One of the most effective biological erosion control systems is planting vetiver grass on contour. Establishing perennial vegetation over bare soil is always a good idea, and every place has locally-adapted plant and tree species well-suited to the task
Access
The location of mainframe access is patterned around existing water flows to maximize year-round functionality and minimize maintenance time and costs. The functional requirements of the landscapes and systems an individual access route must serve are the primary determinants of its size and method of construction.
Aligning these factors to support the function of the whole system is the key to efficient movement throughout your landscape.
Structures
The siting, orientation, mode of construction and design of built structures determines how well they function in their given climate context (i.e., staying cool when its hot out, and warm when its cold out). Everywhere people live they have developed ways to house themselves and other life forms using locally-sourced materials and inherited construction know-how.
By integrating time-tested natural building methods with appropriate modern materials and some basic DIY engineering, we can build healthy, comfortable, safe and affordable homes that will become a multi-generational asset.
Living Systems
Living systems designed and managed in alignment with site-specific natural pattern and your own Quality of Life needs are the most resilient and effective way to create a homestead that works for you and appreciates in value over time.
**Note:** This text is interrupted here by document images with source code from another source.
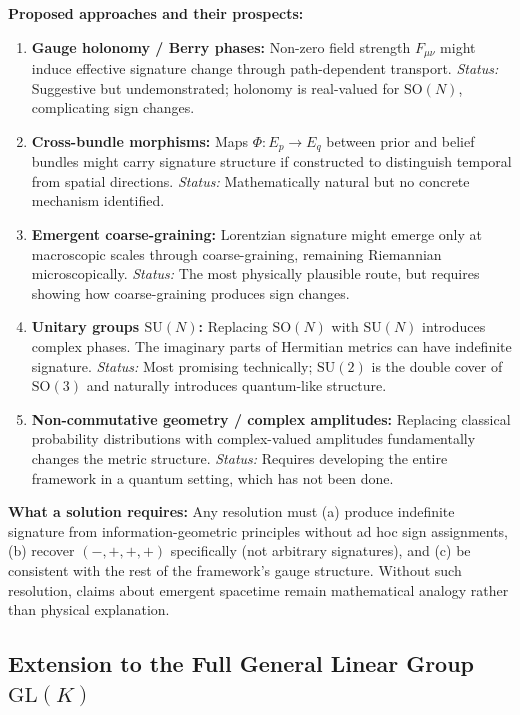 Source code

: \documentclass[11pt]{article}
\begin{document}
\textbf{Proposed approaches and their prospects:}
\begin{enumerate}
\item \textbf{Gauge holonomy / Berry phases:} Non-zero field strength $F_{\mu\nu}$ might induce effective signature change through path-dependent transport. \emph{Status:} Suggestive but undemonstrated; holonomy is real-valued for $\mathrm{SO}(N)$, complicating sign changes.

\item \textbf{Cross-bundle morphisms:} Maps $\Phi: E_p \to E_q$ between prior and belief bundles might carry signature structure if constructed to distinguish temporal from spatial directions. \emph{Status:} Mathematically natural but no concrete mechanism identified.

\item \textbf{Emergent coarse-graining:} Lorentzian signature might emerge only at macroscopic scales through coarse-graining, remaining Riemannian microscopically. \emph{Status:} The most physically plausible route, but requires showing how coarse-graining produces sign changes.

\item \textbf{Unitary groups $\mathrm{SU}(N)$:} Replacing $\mathrm{SO}(N)$ with $\mathrm{SU}(N)$ introduces complex phases. The imaginary parts of Hermitian metrics can have indefinite signature. \emph{Status:} Most promising technically; $\mathrm{SU}(2)$ is the double cover of $\mathrm{SO}(3)$ and naturally introduces quantum-like structure.

\item \textbf{Non-commutative geometry / complex amplitudes:} Replacing classical probability distributions with complex-valued amplitudes fundamentally changes the metric structure. \emph{Status:} Requires developing the entire framework in a quantum setting, which has not been done.
\end{enumerate}

\textbf{What a solution requires:} Any resolution must (a) produce indefinite signature from information-geometric principles without ad hoc sign assignments, (b) recover $(-,+,+,+)$ specifically (not arbitrary signatures), and (c) be consistent with the rest of the framework's gauge structure. Without such resolution, claims about emergent spacetime remain mathematical analogy rather than physical explanation.

\subsection{Extension to the Full General Linear Group $\mathrm{GL}(K)$}
\label{sec:glk}
\end{document}
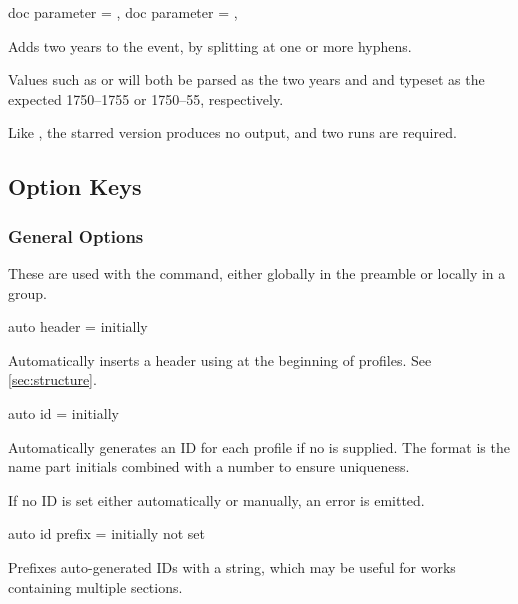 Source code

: \documentclass[
	a4paper,
]{article}
\begin{document}
\begin{docCommands}[
		doc name = {gprYears}
	]
	{
		{ doc parameter = {}},
		{ doc parameter = {\sarg{}}},
	}

	Adds two years to the  event, by splitting at one or more hyphens.

	Values such as  or  will both be parsed as the two years  and  and typeset as the expected 1750--1755 or 1750--55, respectively.

	Like , the starred version produces no output, and two runs are required.
\end{docCommands}


\subsection{Option Keys} %

\subsubsection{General Options} %

\label{sec:genconf}
These are used with the  command, either globally in the preamble or locally in a group.

\begin{docKey}
	{auto header}
	{=}
	{initially }

	Automatically inserts a header using  at the beginning of profiles. See \cref{sec:structure}.
\end{docKey}

\begin{docKey}
	{auto id}
	{=}
	{initially }

	Automatically generates an ID for each profile if no  is supplied. The format is the name part initials combined with a number to ensure uniqueness.

	If no ID is set either automatically or manually, an error is emitted.
\end{docKey}

\begin{docKey}
	{auto id prefix}
	{=}
	{initially not set}

	Prefixes auto-generated IDs with a string, which may be useful for works containing multiple sections.
\end{docKey}
\end{document}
The living systems you choose to implement and make a part of your life will be a direct reflection of who you are and what is important to you as well as the inherent characteristics of your landscape and bioregion. As such, it is worth investing the time, energy and resources to implement these systems well โ because they will be providing for you for years (and hopefully generations) to come.
The greater the life expression capacity of your landscape, the greater your ability to live healthy, wealthy and free will be.